'Rock Center' Looks to Bring More Hard News to Primetime
NEW YORK – Rock Center with Brian Williams, the first newsmagazine launch in two decades, will not be a “smash hit right out of the starting block,” said NBC News president Steve Capus, during a conference call with reporters on Monday.
In fact, he added, “I actually think it’s going to be the opposite. We’re not doing this as a ratings play. We’re not kidding ourselves, we know it’s going to take some time to get established.”
But the NBC News program, which bows Oct. 31 at 10 p.m. in the time slot inherited from the canceled Playboy Club, has the full backing of Comcast corporate parents, who shortly after the merger last January suggested expanding the Nightly News brand into primetime.
“We were invited to do the program by our new bosses at NBC,” said David Corvo, senior ep.
“Our marching orders from an incredibly supportive corporate suite here are very simple: get on, get established and do great work that we’re all proud of,” added Capus.
Rock Center will originate live from a new set at Studio 3B in Rockefeller Center. A brand new Nightly News set also has been built adjoining the Rock Center set. The show has already added dozens of producers and production personnel as well as several high-profile contributors including Harry Smith, Ted Koppel and Meredith Vieira. And Capus said, they’re still staffing up.
Certainly a newsmagazine - which typically costs $250,000 to $300,000 to produce (not including anchor salaries) compared with $3 million for a scripted hour - is a cost-effective way to fill an hour of primetime. But Rock Center is already proving its value to NBC, which is down seven percent in the key 18-49 demographic four weeks into the new television season. According to Ad Age, Rock Center is generating higher ad rates ($110,000 for a 30-second spot) compared to Playboy (which pulled in about $74,000).

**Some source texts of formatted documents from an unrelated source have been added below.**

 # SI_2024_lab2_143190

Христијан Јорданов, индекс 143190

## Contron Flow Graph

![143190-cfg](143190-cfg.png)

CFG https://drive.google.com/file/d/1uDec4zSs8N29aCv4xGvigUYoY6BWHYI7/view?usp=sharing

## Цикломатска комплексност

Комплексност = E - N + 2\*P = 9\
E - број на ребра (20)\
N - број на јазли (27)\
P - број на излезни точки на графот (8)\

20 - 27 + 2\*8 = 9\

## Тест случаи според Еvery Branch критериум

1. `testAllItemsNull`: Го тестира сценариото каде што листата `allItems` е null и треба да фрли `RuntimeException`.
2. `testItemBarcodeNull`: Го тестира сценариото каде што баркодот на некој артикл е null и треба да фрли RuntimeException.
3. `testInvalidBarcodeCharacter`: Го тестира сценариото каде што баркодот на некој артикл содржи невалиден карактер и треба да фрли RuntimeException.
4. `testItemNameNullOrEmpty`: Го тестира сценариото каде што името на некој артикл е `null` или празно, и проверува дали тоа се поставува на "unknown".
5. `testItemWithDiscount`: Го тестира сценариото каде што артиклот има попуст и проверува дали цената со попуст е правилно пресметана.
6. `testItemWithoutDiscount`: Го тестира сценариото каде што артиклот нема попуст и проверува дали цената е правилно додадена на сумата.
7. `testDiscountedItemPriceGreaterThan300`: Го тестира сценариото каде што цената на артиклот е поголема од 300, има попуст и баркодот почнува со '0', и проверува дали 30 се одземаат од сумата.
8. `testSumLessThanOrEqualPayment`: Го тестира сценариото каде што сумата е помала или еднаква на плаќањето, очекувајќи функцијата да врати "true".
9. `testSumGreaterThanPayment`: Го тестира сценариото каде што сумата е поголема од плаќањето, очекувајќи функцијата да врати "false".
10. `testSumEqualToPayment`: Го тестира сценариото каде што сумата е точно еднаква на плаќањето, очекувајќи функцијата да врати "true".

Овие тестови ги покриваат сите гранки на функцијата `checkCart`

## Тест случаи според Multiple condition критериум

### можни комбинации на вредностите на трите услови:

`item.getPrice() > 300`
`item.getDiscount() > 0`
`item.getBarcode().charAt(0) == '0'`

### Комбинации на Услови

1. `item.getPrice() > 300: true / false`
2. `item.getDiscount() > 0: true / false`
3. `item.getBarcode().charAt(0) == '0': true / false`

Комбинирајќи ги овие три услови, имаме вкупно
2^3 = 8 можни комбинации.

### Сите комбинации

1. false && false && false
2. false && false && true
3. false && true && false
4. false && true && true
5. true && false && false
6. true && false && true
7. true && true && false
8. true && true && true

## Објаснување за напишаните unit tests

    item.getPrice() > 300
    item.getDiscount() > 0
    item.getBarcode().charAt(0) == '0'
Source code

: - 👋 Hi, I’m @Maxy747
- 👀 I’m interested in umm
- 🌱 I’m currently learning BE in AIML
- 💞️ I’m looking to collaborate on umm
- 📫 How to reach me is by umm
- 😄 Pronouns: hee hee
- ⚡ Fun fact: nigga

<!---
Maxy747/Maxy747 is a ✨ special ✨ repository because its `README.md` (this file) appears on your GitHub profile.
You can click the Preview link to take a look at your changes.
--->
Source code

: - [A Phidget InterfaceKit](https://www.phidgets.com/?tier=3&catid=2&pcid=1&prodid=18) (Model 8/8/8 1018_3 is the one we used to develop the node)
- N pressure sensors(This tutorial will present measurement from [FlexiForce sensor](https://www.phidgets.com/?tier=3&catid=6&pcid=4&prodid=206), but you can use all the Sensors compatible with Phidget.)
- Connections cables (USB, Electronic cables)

The show will be a multi-topic hour – like CBS News’ 60 Minutes. NBC News chief foreign correspondent Richard Engel will have another outlet for his war reporting. And Corvo cited stories including the shooting of Arizona congresswoman Gabrielle Giffords, extreme weather that devastated many parts of the country last summer and the tsunami in Japan as topics that would fit on Rock Center.
It will eschew crime stories, which will continue to be handled by NBC's Dateline. Asked if Rock Center would unequivocally avoid Casey Anthony or Amanda Knox – bookings that would likely produce huge ratings windfalls for the first network that lands either of them – executive producer Rome Hartman said the broadcast would not “rule out any stories.”

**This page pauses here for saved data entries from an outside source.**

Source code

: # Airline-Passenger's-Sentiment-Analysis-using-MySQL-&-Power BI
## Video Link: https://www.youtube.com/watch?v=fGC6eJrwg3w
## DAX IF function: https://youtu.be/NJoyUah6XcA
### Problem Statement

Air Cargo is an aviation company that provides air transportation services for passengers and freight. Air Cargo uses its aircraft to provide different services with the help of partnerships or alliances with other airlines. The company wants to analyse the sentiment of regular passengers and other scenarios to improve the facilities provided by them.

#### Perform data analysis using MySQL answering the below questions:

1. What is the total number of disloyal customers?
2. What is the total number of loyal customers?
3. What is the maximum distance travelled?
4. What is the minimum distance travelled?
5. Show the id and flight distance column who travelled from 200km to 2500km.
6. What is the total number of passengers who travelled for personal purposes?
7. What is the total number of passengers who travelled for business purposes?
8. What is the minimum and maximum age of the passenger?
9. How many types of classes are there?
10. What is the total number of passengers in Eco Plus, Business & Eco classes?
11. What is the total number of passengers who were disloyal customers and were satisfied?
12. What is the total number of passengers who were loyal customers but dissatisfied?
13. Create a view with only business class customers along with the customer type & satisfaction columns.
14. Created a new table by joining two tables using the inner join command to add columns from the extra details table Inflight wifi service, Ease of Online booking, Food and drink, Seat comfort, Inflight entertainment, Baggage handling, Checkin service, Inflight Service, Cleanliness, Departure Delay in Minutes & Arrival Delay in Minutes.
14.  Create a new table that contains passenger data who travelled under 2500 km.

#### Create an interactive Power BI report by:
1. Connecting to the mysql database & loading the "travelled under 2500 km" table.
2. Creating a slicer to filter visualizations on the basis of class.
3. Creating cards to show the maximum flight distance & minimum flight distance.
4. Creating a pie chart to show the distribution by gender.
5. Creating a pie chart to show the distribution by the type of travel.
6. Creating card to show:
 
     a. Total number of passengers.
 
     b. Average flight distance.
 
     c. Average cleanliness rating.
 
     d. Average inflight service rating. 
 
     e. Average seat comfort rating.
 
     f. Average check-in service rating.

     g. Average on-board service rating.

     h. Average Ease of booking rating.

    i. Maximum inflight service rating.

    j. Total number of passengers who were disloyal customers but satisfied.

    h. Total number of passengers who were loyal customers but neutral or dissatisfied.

But he added that the show’s litmus test would be the smart take on a story. “If there’s nothing smart to say, then we can walk past it,” said Hartman. “But if there’s a smart way of doing any story than we’ll be interested in doing it. Obviously Dateline does a terrific job of covering real-life crime stories. So it would be silly for us to pursue [them] on a routine or regular basis.”

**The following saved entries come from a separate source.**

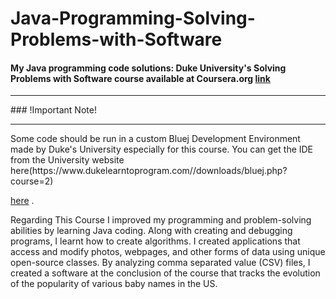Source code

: # Java-Programming-Solving-Problems-with-Software

#### My Java programming code solutions: Duke University's Solving Problems with Software course available at Coursera.org [link](https://www.coursera.org/learn/java-programming)
<hr>
### !Important Note!
<hr>
Some code should be run in a custom Bluej Development Environment made by Duke's University especially for this course. You can get the IDE from the University website here(https://www.dukelearntoprogram.com//downloads/bluej.php?course=2)

[here](https://www.dukelearntoprogram.com//downloads/bluej.php?course=2)
.
<br>

Regarding This Course
I improved my programming and problem-solving abilities by learning Java coding. Along with creating and debugging programs, I learnt how to create algorithms. I created applications that access and modify photos, webpages, and other forms of data using unique open-source classes. By analyzing comma separated value (CSV) files, I created a software at the conclusion of the course that tracks the evolution of the popularity of various baby names in the US.

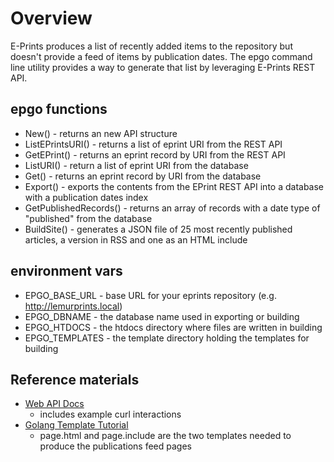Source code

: 
# Overview

E-Prints produces a list of recently added items to the repository but doesn't provide a feed of items by publication dates.
The epgo command line utility provides a way to generate that list by leveraging E-Prints REST API.

## epgo functions

+ New() - returns an new API structure
+ ListEPrintsURI() - returns a list of eprint URI from the REST API
+ GetEPrint() - returns an eprint record by URI from the REST API
+ ListURI() - return a list of eprint URI from the database
+ Get() - returns an eprint record by URI from the database
+ Export() - exports the contents from the EPrint REST API into a database with a publication dates index
+ GetPublishedRecords() - returns an array of records with a date type of "published" from the database
+ BuildSite() - generates a JSON file of 25 most recently published articles, a version in RSS and one as an HTML include

## environment vars

+ EPGO_BASE_URL - base URL for your eprints repository (e.g. http://lemurprints.local)
+ EPGO_DBNAME - the database name used in exporting or building
+ EPGO_HTDOCS - the htdocs directory where files are written in building
+ EPGO_TEMPLATES - the template directory holding the templates for building

## Reference materials

+ [Web API Docs](http://wiki.eprints.org/w/API:EPrints/Apache/CRUD)
    + includes example curl interactions
+ [Golang Template Tutorial](https://elithrar.github.io/article/approximating-html-template-inheritance/)
    + page.html and page.include are the two templates needed to produce the publications feed pages

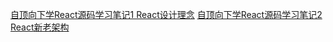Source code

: [自顶向下学React源码学习笔记1 React设计理念](https://github.com/murrrrphy/blog/issues/5#issue-1358919473)
[自顶向下学React源码学习笔记2 React新老架构](https://github.com/murrrrphy/blog/issues/6#issue-1359655478)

Capus added that the news division pursues bookings in unison and then decides where they should go.
“The way this news division works is perhaps a little bit different than others,” he said. “If I have ten people pursuing any of those stories that you just described. They’ll pursue them on behalf of NBC News and we’ll make a determination about where the best home is. One of the reasons that NBC News is different than the others is we’re not battling each other for these stories.”
But Williams noted that Rock Center is unequivocally rooted in its hard-news mission. “We have a different charge,” he explained. “That’s never been part of our charge. It’s not why we were commissioned. Our charge was to put together the best broadcast of its type that we could, get on the air and stay there.”